Before you sign anything, try this: ask to speak with someone at the agency other than your main contact. Tell them you have a quick question about a service they offer. See what happens.

If the second person can speak intelligently about the service, about how it works, about how it would apply to a business like yours — that’s a healthy sign. It means the agency has a culture of knowledge-sharing. It means your strategy doesn’t live in one person’s head.

If the second person says “let me check with the team and get back to you” or gives you a vague, surface-level answer — that’s information too. It means the agency operates in silos. Your account lives in a silo. And when your primary contact is on vacation, sick, or leaves the company, your institutional knowledge goes with them.

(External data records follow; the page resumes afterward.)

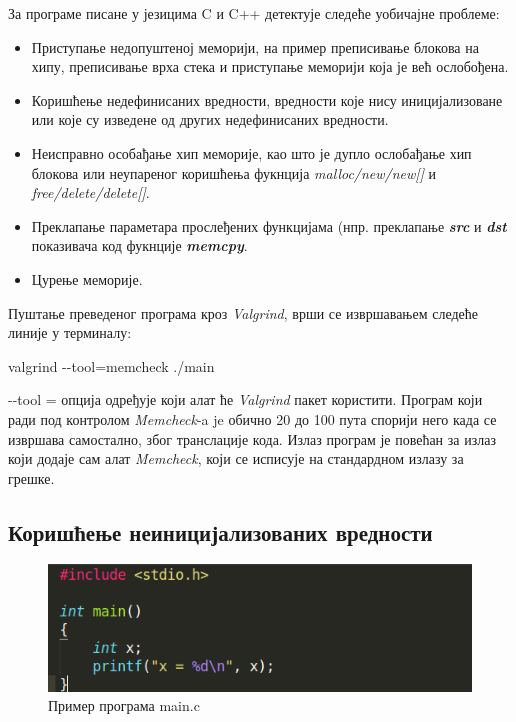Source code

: \documentclass[12pt,oneside]{memoir}
\begin{document}
\indent За програме писане у језицима C и C++ детектује следеће уобичајне проблеме:
\begin{itemize}
  \item Приступање недопуштеној меморији, на пример преписивање блокова на хипу, преписивање врха стека и приступање меморији која је већ ослобођена.
  \item Коришћење недефинисаних вредности, вредности које нису иницијализоване или које су изведене од других недефинисаних вредности.
  \item Неисправно особађање хип меморије, као што је дупло ослобађање хип блокова или неупареног коришћења фукнција \textit{malloc/new/new[]} и \textit{free/delete/delete[]}.
  \item Преклапање параметара прослеђених функцијама (нпр. преклапање \textbf{\textit{src}} и \textbf{\textit{dst}} показивача код фукнције \textbf{\textit{memcpy}}.
  \item Цурење меморије.
\end{itemize}

\indent Пуштање преведеног програма кроз \textit{Valgrind}, врши се извршавањем следеће линије у терминалу:

\begin{center}
 valgrind -\--tool=memcheck ./main
\end{center}

\indent -\--tool = опција одређује који алат ће \textit{Valgrind} пакет користити. Програм који ради под контролом \textit{Memcheck}-a je обично 20 до 100 пута спорији него када се извршава самостално, због транслације кода. Излаз програм је повећан за излаз који додаје сам алат \textit{Memcheck}, који се исписује на стандардном излазу за грешке.



\subsection{Коришћење неиницијализованих вредности}

\begin{figure}[h!]
\begin{center}
\includegraphics[scale=0.75]{slika1.png}
\end{center}
\caption{Пример програма main.c}
\label{fig:main}
\end{figure}
\end{document}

This test takes five minutes. It’s the single most revealing thing you can do before choosing an agency.

The Honest Shortlist

If you’re evaluating agencies in Tulsa specifically, here’s what a rigorous process looks like, distilled:

Ask every agency on your shortlist the same five questions: Who will do my work? How would you spend my first $2,000? What does your reporting include that didn’t work? Do you outsource any services? Can I talk to someone else on your team about my account?

The answers will sort themselves. Some agencies will navigate these questions confidently because their model is built to withstand them. Others will pivot, deflect, or promise to “get back to you.” That gap between the two groups is where your decision lives.

We’ll say it again: this guide might disqualify us for some prospects. If you ask us these questions and our answers don’t hold up, you should hire someone else. The goal isn’t to win your business through a pitch. It’s to make sure whoever you choose — us or not — is actually set up to deliver on what they promise.